Thursday, July 13, 2006

CD: St. Elsewhere by Gnarls Barkley

Gnarls Barkley: St. Elsewhere
Downtown Records
Produced by Danger Mouse

Danger Mouse is one prolific motherfucker; in the last year alone he has created the impression that he’s doing nothing but sitting in front of his laptop and turntables simply for the purpose of creating beats. In that time, he produced the majority of Gorillaz’ second album Demon Days (working with Blur’s Damon Albarn); released a hip hop collaboration with MF Doom called, obviously enough, Danger Doom; and now Gnarls Barkley’s St. Elsewhere, another hip hop producer/rap artist effort, where he teams up with Goodie Mob’s Cee-Lo.

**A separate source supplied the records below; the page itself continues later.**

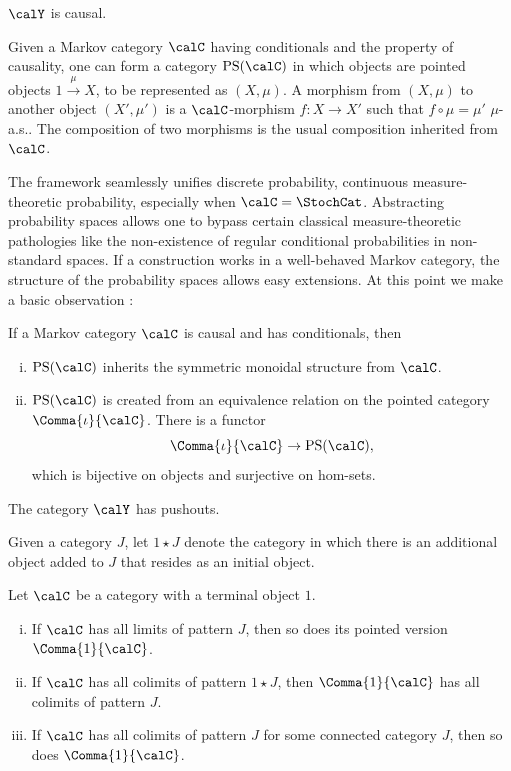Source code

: \documentclass[12pt,oneside,pb-diagram]{article}
\begin{document}
\begin{Assumption} \label{A:causal}
	$\calY$ is causal.
\end{Assumption}

\begin{definition}
	\cite[Def 13.8]{fritz2020Stoch}  Given a Markov category $\calC$ having conditionals and the property of causality, one can form a category $\text{PS}(\calC)$ in which objects are pointed objects $1 \xrightarrow{\mu} X$, to be represented as $(X,\mu)$. A morphism from $(X,\mu)$ to another object $(X',\mu')$ is a $\calC$-morphism $f:X\to X'$ such that $f\circ \mu = \mu'$ $\mu$-a.s.. The composition of two morphisms is the usual composition inherited from $\calC$.
\end{definition}

The framework seamlessly unifies discrete probability, continuous measure-theoretic probability, especially when $\calC = \StochCat$.  Abstracting probability spaces allows one to bypass certain classical measure-theoretic pathologies like the non-existence of regular conditional probabilities in non-standard spaces. If a construction works in a well-behaved Markov category, the structure of the probability spaces allows easy extensions. At this point we make a basic observation :

\begin{lemma}
	\cite[Def 13.8]{fritz2020Stoch}  If a Markov category $\calC$ is causal and has conditionals, then
	\begin{enumerate} [(i)]
		\item $\text{PS}(\calC)$ inherits the symmetric monoidal structure from $\calC$.
		\item $\text{PS}(\calC)$ is created from an equivalence relation on the pointed category $\Comma{\iota}{\calC}$. There is a functor 
		\[ \Comma{\iota}{\calC} \to \text{PS}(\calC) , \]
		which is bijective on objects and surjective on hom-sets.
	\end{enumerate}
\end{lemma}

\begin{Assumption} \label{A:pushout}
	The category $\calY$ has pushouts.
\end{Assumption}

Given a category $J$, let $1 \star J$ denote the category in which there is an additional object added to $J$ that resides as an initial object.

\begin{lemma}  \label{lem:jd9ps3}
	Let $\calC$ be a category with a terminal object $1$.
	\begin{enumerate} [(i)]
		\item If $\calC$ has all limits of pattern $J$, then so does its pointed version $\Comma{1}{\calC}$.
		\item If $\calC$ has all colimits of pattern $1\star J$, then $\Comma{1}{\calC}$ has all colimits of pattern $J$.
		\item If $\calC$ has all colimits of pattern $J$ for some connected category $J$, then so does $\Comma{1}{\calC}$.
	\end{enumerate}
\end{lemma}
\end{document}
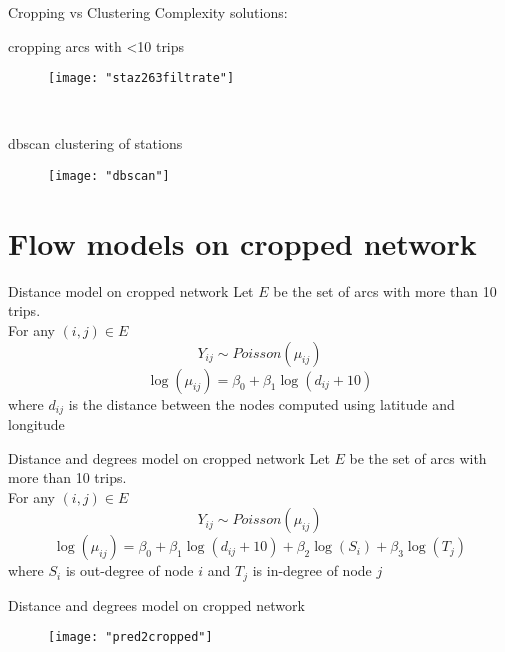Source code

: \documentclass[pdf]{beamer}
\begin{document}
\begin{frame}{Cropping vs Clustering}
\centering Complexity solutions:\\[0.2cm]
\begin{minipage}{0.475\textwidth}
	\centering cropping arcs with <10 trips\\[0.1cm]
	\begin{figure}
	\centering
	\texttt{[image: "staz263filtrate"]}
	\label{fig:bikesianmibellissimo-s-e-a-modificate}
\end{figure}
\end{minipage}
~
\begin{minipage}{0.475\textwidth}
	\centering dbscan clustering of stations
	\begin{figure}
	\centering
	\texttt{[image: "dbscan"]}
	\label{fig:bikesianmibellissimo-s-e-a-modificate}
\end{figure}
\end{minipage}

\end{frame}


\section{Flow models on cropped network}

\begin{frame}{Distance model on cropped network}
Let $E$ be the set of arcs with more than 10 trips.\\[0.2cm]
For any $(i,j) \in E$
\[Y_{ij} \sim Poisson(\mu_{ij})\]
\[\log(\mu_{ij}) = \beta_0 + \beta_1 \log(d_{ij}+10)\]
where $d_{ij}$ is the distance between the nodes computed using latitude and longitude
\end{frame}

\begin{frame}{Distance and degrees model on cropped network}
Let $E$ be the set of arcs with more than 10 trips.\\[0.2cm]
For any $(i,j) \in E$
\[Y_{ij} \sim Poisson(\mu_{ij})\]
\[\log(\mu_{ij}) = \beta_0 + \beta_1  \log(d_{ij}+10) + \beta_2  \log(S_{i}) + \beta_3  \log(T_{j})\]
where $S_{i}$ is out-degree of node $i$ and $T_{j}$ is in-degree of node $j$
\end{frame}

\begin{frame}{Distance and degrees model on cropped network}
\begin{figure}
	\centering
	\texttt{[image: "pred2cropped"]}
	\label{fig:bikesianmibellissimo-s-e-a-modificate}
\end{figure}
\end{frame}
\end{document}
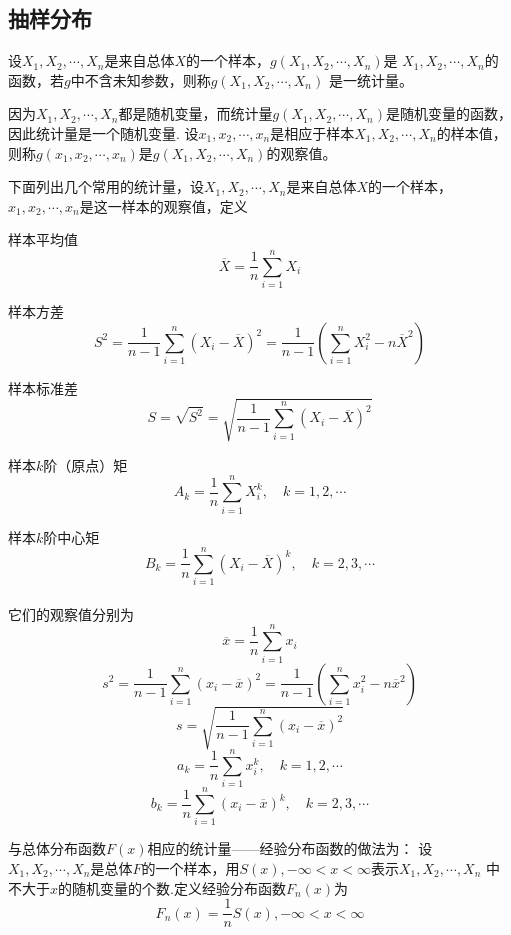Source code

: \subsection{抽样分布}
\begin{definition}
    \begin{definition}
        设$X_1,X_2,\cdots,X_n$是来自总体$X$的一个样本，$g(X_1,X_2,\cdots,X_n)$是
        $X_1,X_2,\cdots,X_n$的函数，若$g$中不含未知参数，则称$g(X_1,X_2,\cdots,X_n)$
        是一{\heiti 统计量}。

        因为$X_1,X_2,\cdots,X_n$都是随机变量，而统计量$g(X_1,X_2,\cdots,X_n)$是随机变量的函数，因此统计量是一个随机变量.
        设$x_1,x_2,\cdots,x_n$是相应于样本$X_1,X_2,\cdots,X_n$的样本值，则称$g(x_1,x_2,\cdots,x_n)$是$g(X_1,X_2,\cdots,X_n)$的观察值。

        下面列出几个常用的统计量，设$X_1,X_2,\cdots,X_n$是来自总体$X$的一个样本，$x_1,x_2,\cdots,x_n$是这一样本的观察值，定义

        {\heiti 样本平均值} $$\overline{X}=\frac{1}{n}\sum_{i=1}^nX_i$$

        {\heiti 样本方差}$$S^2=\frac{1}{n-1}\sum_{i=1}^n{(X_i-\overline{X})}^2=\frac{1}{n-1}(\sum_{i=1}^nX_i^2-n\overline{X}^2)$$

        {\heiti 样本标准差}$$S=\sqrt{S^2}=\sqrt{\frac{1}{n-1}\sum_{i=1}^n{(X_i-\overline{X})}^2}$$

        {\heiti 样本$k$阶（原点）矩}$$A_k=\frac{1}{n}\sum_{i=1}^nX_i^k,\quad k=1,2,\cdots$$

        {\heiti 样本$k$阶中心矩}$$B_k=\frac{1}{n}\sum_{i=1}^n{(X_i-\overline{X})}^k,\quad k=2,3,\cdots$$\\
        它们的观察值分别为
        $$\overline{x}=\frac{1}{n}\sum_{i=1}^nx_i$$
        $$s^2=\frac{1}{n-1}\sum_{i=1}^n{(x_i-\overline{x})}^2=\frac{1}{n-1}(\sum_{i=1}^nx_i^2-n\overline{x}^2)$$
        $$s=\sqrt{\frac{1}{n-1}\sum_{i=1}^n{(x_i-\overline{x})}^2}$$
        $$a_k=\frac{1}{n}\sum_{i=1}^nx_i^k,\quad k=1,2,\cdots$$
        $$b_k=\frac{1}{n}\sum_{i=1}^n{(x_i-\overline{x})}^k,\quad k=2,3,\cdots$$
    \end{definition}
\end{definition}

\begin{definition}[经验分布函数]
    与总体分布函数$F(x)$相应的统计量——经验分布函数的做法为：
    设$X_1,X_2,\cdots,X_n$是总体$F$的一个样本，用$S(x),-\infty<x<\infty$表示$X_1,X_2,\cdots,X_n$
    中不大于$x$的随机变量的个数.定义经验分布函数$F_n(x)$为
    $$F_n(x)=\frac{1}{n}S(x),-\infty<x<\infty$$
\end{definition}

Taken in aggregate, the trio of albums make for an interesting aural beachhead for the man responsible for putting the mash-up genre on the map (the oft-heralded Grey Album, a mix up of the BeatlesWhite Album and Jay-Z’s Black Album; look for it on Ebay). Taken individually, each album represents the baby steps taken by an emergent artist towards establishing his personality.

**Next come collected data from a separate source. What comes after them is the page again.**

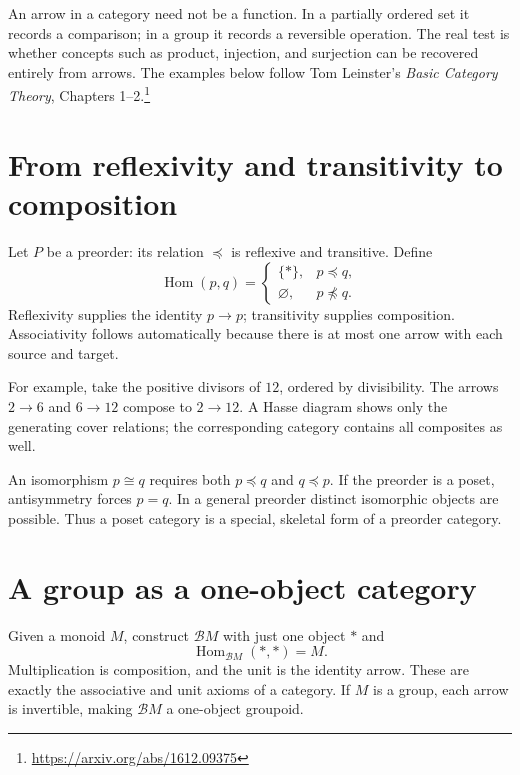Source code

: 
An arrow in a category need not be a function. In a partially ordered set it records a comparison; in a group it records a reversible operation. The real test is whether concepts such as product, injection, and surjection can be recovered entirely from arrows. The examples below follow Tom Leinster's \emph{Basic Category Theory}, Chapters 1--2.\footnote{\url{https://arxiv.org/abs/1612.09375}}

\section{From reflexivity and transitivity to composition}

Let \(P\) be a preorder: its relation \(\preceq\) is reflexive and transitive. Define
\[
 \operatorname{Hom}(p,q)=
 \begin{cases}\{*\},&p\preceq q,\\ \varnothing,&p\npreceq q.\end{cases}
\]
Reflexivity supplies the identity \(p\to p\); transitivity supplies composition. Associativity follows automatically because there is at most one arrow with each source and target.

For example, take the positive divisors of \(12\), ordered by divisibility. The arrows \(2\to6\) and \(6\to12\) compose to \(2\to12\). A Hasse diagram shows only the generating cover relations; the corresponding category contains all composites as well.

An isomorphism \(p\cong q\) requires both \(p\preceq q\) and \(q\preceq p\). If the preorder is a poset, antisymmetry forces \(p=q\). In a general preorder distinct isomorphic objects are possible. Thus a poset category is a special, skeletal form of a preorder category.

\section{A group as a one-object category}

Given a monoid \(M\), construct \(\mathcal BM\) with just one object \(*\) and
\[
 \operatorname{Hom}_{\mathcal BM}(*,*)=M.
\]
Multiplication is composition, and the unit is the identity arrow. These are exactly the associative and unit axioms of a category. If \(M\) is a group, each arrow is invertible, making \(\mathcal BM\) a one-object groupoid.


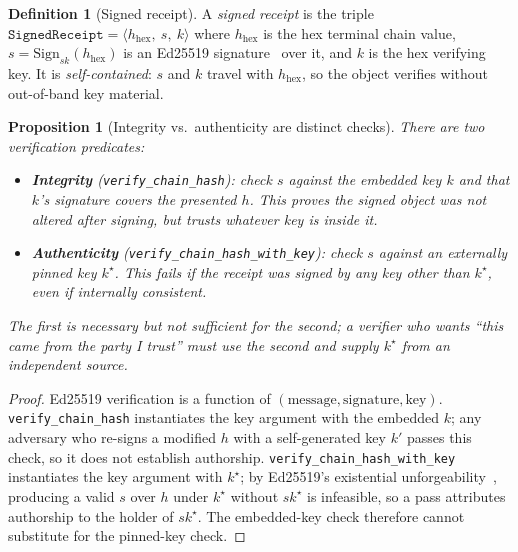 \documentclass[11pt,oneside]{book}
\theoremstyle{definition}
\newtheorem{definition}{Definition}[chapter]
\theoremstyle{plain}
\newtheorem{proposition}[theorem]{Proposition}
\theoremstyle{remark}
\newcommand{\code}[1]{\texttt{#1}}
\begin{document}
\begin{definition}[Signed receipt]\label{def:signed}
A \emph{signed receipt} is the triple
$\code{SignedReceipt}=\langle h_{\mathrm{hex}},\ s,\ k\rangle$ where $h_{\mathrm{hex}}$ is the
hex terminal chain value, $s=\mathrm{Sign}_{sk}(h_{\mathrm{hex}})$ is an Ed25519
signature~\cite{ed25519} over it, and $k$ is the hex verifying key. %
It is \emph{self-contained}:
$s$ and $k$ travel with $h_{\mathrm{hex}}$, so the object verifies without out-of-band key
material. %
\end{definition}

\begin{proposition}[Integrity vs.\ authenticity are distinct checks]\label{prop:intauth}
There are two verification predicates: %
\begin{itemize}[leftmargin=*]
\item \textbf{Integrity} (\code{verify\_chain\_hash}): check $s$ against the \emph{embedded}
key $k$ and that $k$'s signature covers the presented $h$. %
This proves the signed object was
not altered after signing, but trusts whatever key is inside it. %
\item \textbf{Authenticity} (\code{verify\_chain\_hash\_with\_key}): check $s$ against an
\emph{externally pinned} key $k^{\star}$. %
This fails if the receipt was signed by any key other
than $k^{\star}$, even if internally consistent. %
\end{itemize}
The first is necessary but not sufficient for the second; a verifier who wants ``this came from
the party I trust'' must use the second and supply $k^{\star}$ from an independent source. %
\end{proposition}

\begin{proof}
Ed25519 verification is a function of $(\text{message},\text{signature},\text{key})$. %
\code{verify\_chain\_hash} instantiates the key argument with the embedded $k$; any adversary
who re-signs a modified $h$ with a self-generated key $k'$ passes this check, so it does not
establish authorship. %
\code{verify\_chain\_hash\_with\_key} instantiates the key argument with
$k^{\star}$; by Ed25519's existential unforgeability~\cite{ed25519}, producing a valid $s$ over
$h$ under $k^{\star}$ without $sk^{\star}$ is infeasible, so a pass attributes authorship to the
holder of $sk^{\star}$. %
The embedded-key check therefore cannot substitute for the pinned-key
check. %
 \end{proof}
\end{document}

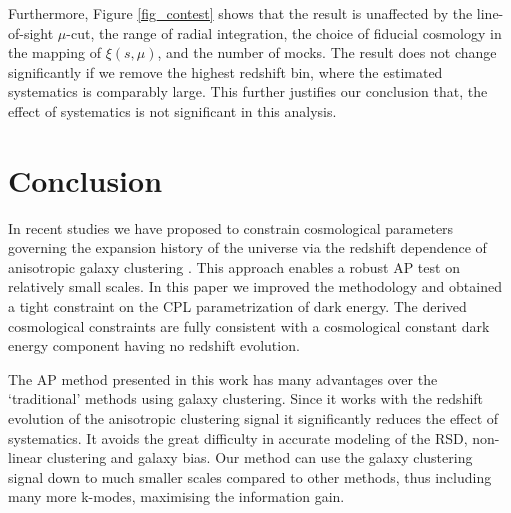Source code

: \documentclass[iop]{emulateapj}
\begin{document}
Furthermore, Figure \ref{fig_contest} shows that 
the result is unaffected by the line-of-sight $\mu$-cut, 
the range of radial integration, 
the choice of fiducial cosmology in the mapping of $\xi(s,\mu)$,
and the number of mocks.
The result does not change significantly if we remove the highest redshift bin,
where the estimated systematics is comparably large.
This further justifies our conclusion that, the effect of systematics is not significant in this analysis.


\section{Conclusion}

In recent studies we have proposed to constrain cosmological parameters 
governing the expansion history of the universe via 
the redshift dependence of anisotropic galaxy clustering \citep{Li2014,Li2015,Li2016}.
This approach enables a robust AP test on relatively small scales.
In this paper we improved the methodology and obtained a tight constraint 
on the CPL parametrization of dark energy.
The derived cosmological constraints are fully consistent with a cosmological constant 
dark energy component having no redshift evolution.


The AP method presented in this work has many advantages over the 
`traditional' methods using galaxy clustering.
Since it works with the redshift evolution of the anisotropic clustering signal it significantly reduces the effect of systematics. 
It avoids the great difficulty in accurate modeling of the RSD, non-linear clustering and galaxy bias.
Our method can use the galaxy clustering signal down to
much smaller scales compared to other methods, thus including many more k-modes, maximising the information gain.
\end{document}
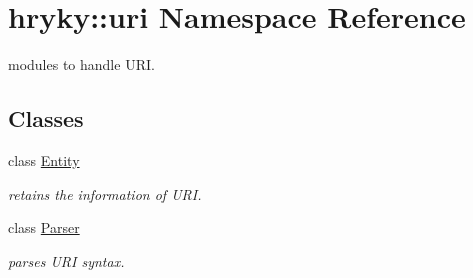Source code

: \hypertarget{namespacehryky_1_1uri}{\section{hryky\-:\-:uri Namespace Reference}
\label{namespacehryky_1_1uri}
}


modules to handle U\-R\-I.  


\subsection*{Classes}
\begin{DoxyCompactItemize}
\item 
class \hyperlink{classhryky_1_1uri_1_1_entity}{Entity}
\begin{DoxyCompactList}\small\item\em retains the information of U\-R\-I. \end{DoxyCompactList}\item 
class \hyperlink{classhryky_1_1uri_1_1_parser}{Parser}
\begin{DoxyCompactList}\small\item\em parses U\-R\-I syntax. \end{DoxyCompactList}\end{DoxyCompactItemize}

There’s no arguing that DM has chops. Like Demon Days, St. Elsewhere goes a long way towards proving that DM’s pop sensibilities are sharp and on-point. His work with Cee-Lo feels a lot more unrestrained than that evidenced by Danger Doom (which, for an Adult Swim tie-in, the album certainly doesn’t feel as freewheeling or as fun as it should).

The album does not completely stand up on its own, however. For example, “Go Go Gadget Gospel” may have a smirk-inducing title, but the song itself feels like it belongs in Cee-Lo’s library of hip-hop experimentia (best exemplified by Goodie Mob’s team up with fellow Atlanteans Outkast in Dungeon Family’s Even in Darkness). There's even an unnecessary cover (Violent Femmes' "Gone Daddy Gone"). Thankfully, the impulse to skip a song doesn’t happen often.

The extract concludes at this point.